One of my favorite quotes: "We are all stupid. It just depends on what and how much!"

Mike
Yes the backward running stroker, happened to my mates James Captain, stalled it up a bank, them rolled back he must have let the clutch out and presto....reverse :!:
 
...also to a friend on his Bultaco dirt bike in front other (then) high-school dirt-bikers, including me - launched him over the bars as well! We still laugh about that.....It took us the whole drive home to figure out an engine could run backwards
Mello
 
Talking a guy a knew into letting me ride his brand new RM250. So i got off my Yamaha 100 and thought I'll show off and ride a wheelie outta there in front of everybody. Having just a tad bit more power than my crapped out 100, i grabbed a handful of throttle and popped the clutch, only to have it throw me on my back so hard i couldn't breathe. It wasn't until i finally caught my breath that i noticed everyone busting a gut laughing----except the owner of the RM, he was ready to kill me! (Geeze i haven't thought about that in years you guys) Cj
 
Working on bike while on the sidestand, intending to change both the shocks, because the top eye of the left side shock had cracked off. SO, Mr. Genius here loosens and removes the top bolt from the RIGHT side shock, and shrieks like a little girl when the whole rear end of the bike suddenly drops and bottoms out. Well, that bike weighs a lot more than I thought, and darned if I could absolutely NOT lift the rear end up enough to get the top mounting bolt through the eye of the new shock. Dragged the bike across the garage, threw a ratchet pulley and rope over the rafter, and managed to hoist and heave until I got the rear end high enough to quickly slip the top bolt through the eye with one hand while pulling on the rope with the other. What should have been a 20 minute job took two hours, a beer, and a whole lot of advil for the muscle strain. Live and learn.

Funniest dumb thing I ever WITNESSED was a boyhood friend popping wheelies on his little Honda CT-90 in the backyard. Loads of fun. Then another of our friends wanted to try it. He got the front end up, but couldn't stop the bike. There was a swimming pool involved...

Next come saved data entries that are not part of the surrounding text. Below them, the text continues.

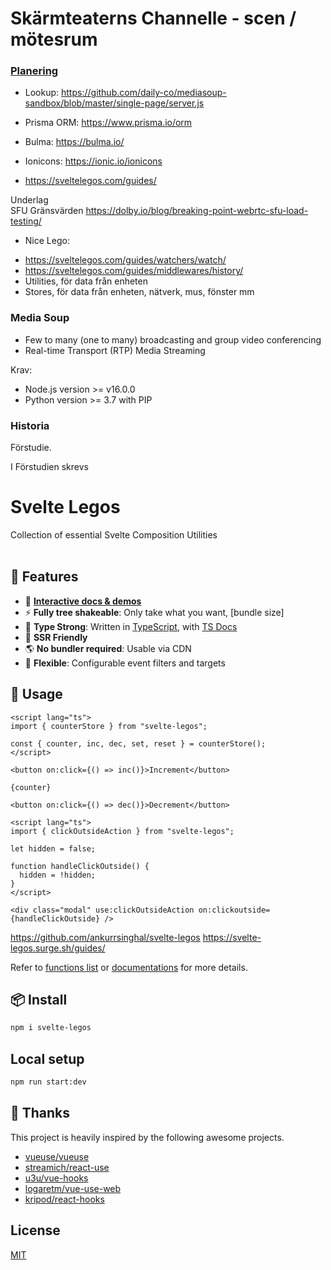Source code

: # Skärmteaterns Channelle - scen / mötesrum

### [Planering](https://docs.google.com/spreadsheets/d/1VxNay7jHiwGuvopK9huBMex3ONTnylXZ8f2xlVaVSyI/edit#gid=2100598513)

- Lookup: https://github.com/daily-co/mediasoup-sandbox/blob/master/single-page/server.js

 - Prisma ORM: https://www.prisma.io/orm
 - Bulma: https://bulma.io/
 - Ionicons: https://ionic.io/ionicons
 - https://sveltelegos.com/guides/
  
  Underlag	
  SFU Gränsvärden	https://dolby.io/blog/breaking-point-webrtc-sfu-load-testing/
  
      
  - Nice Lego:	
  * https://sveltelegos.com/guides/watchers/watch/	
  * https://sveltelegos.com/guides/middlewares/history/	
  * Utilities, för data från enheten	
  * Stores, för data från enheten, nätverk, mus, fönster mm	
  
  
  ### Media Soup
  
  - Few to many (one to many) broadcasting and group video conferencing
  - Real-time Transport (RTP) Media Streaming
  
  Krav:
  
  - Node.js version >= v16.0.0
  - Python version >= 3.7 with PIP
  

  ### Historia

  Förstudie.

 I Förstudien skrevs 

  

  # Svelte Legos
  
  Collection of essential Svelte Composition Utilities
  <br>
  <br>
  
  ## 🚀 Features
  
  - 🎪 [**Interactive docs & demos**](https://svelte-legos.surge.sh)
  - ⚡ **Fully tree shakeable**: Only take what you want, [bundle size]
  - 🦾 **Type Strong**: Written in [TypeScript](https://www.typescriptlang.org/), with [TS Docs](https://github.com/microsoft/tsdoc)
  - 🔋 **SSR Friendly**
  - 🌎 **No bundler required**: Usable via CDN
  - 🔩 **Flexible**: Configurable event filters and targets
  
  ## 🦄 Usage
  
  ```svelte
  <script lang="ts">
  import { counterStore } from "svelte-legos";
  
  const { counter, inc, dec, set, reset } = counterStore();
  </script>
  
  <button on:click={() => inc()}>Increment</button>
  
  {counter}
  
  <button on:click={() => dec()}>Decrement</button>
  ```
  
  ```svelte
  <script lang="ts">
  import { clickOutsideAction } from "svelte-legos";
  
  let hidden = false;
  
  function handleClickOutside() {
    hidden = !hidden;
  }
  </script>
  
  <div class="modal" use:clickOutsideAction on:clickoutside={handleClickOutside} />
  ```
  https://github.com/ankurrsinghal/svelte-legos
  https://svelte-legos.surge.sh/guides/
  
  Refer to [functions list](https://svelte-legos.surge.sh/guides) or [documentations](https://svelte-legos.surge.sh) for more details.
  
  ## 📦 Install
  
  ```bash
  npm i svelte-legos
  ```
  
  ## Local setup
  
  ```bash
  npm run start:dev
  ```
  
  ## 🌸 Thanks
  
  This project is heavily inspired by the following awesome projects.
  
  - [vueuse/vueuse](https://github.com/vueuse/vueuse)
  - [streamich/react-use](https://github.com/streamich/react-use)
  - [u3u/vue-hooks](https://github.com/u3u/vue-hooks)
  - [logaretm/vue-use-web](https://github.com/logaretm/vue-use-web)
  - [kripod/react-hooks](https://github.com/kripod/react-hooks)
  
  ## License
  
  [MIT](LICENSE.md)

Ah, and I will tell a story about my ex-wife. She was actually quite beautiful and a nice shapely lass. She's on the back of the bike one beautiful summer day as we ride down the Coast Highway. We're getting LOTS of honking and thumbs up, I figure it's because well, it's a really nice bike and she's pretty cute. This went on for about 8 miles or so. As we came to a stoplight, she suddenly realizes that her little cropped t-shirt has blown up above her bosoms, and they are giving everyone quite the nice show! (and I do mean NICE). Gave new meaning to the idea of riding a "British Twin"....
 
About 10 years ago I rode my full dress Harley to Millwakee. Parked in front of the engine plant and locked the bike including one of those disc locks on the front fork rotor. Sure enough I came out fired it up dropped it in gear and went about 6 inches forward when the front wheel stopped turning and down I went. Still have the bike but I don't use disc locks any more.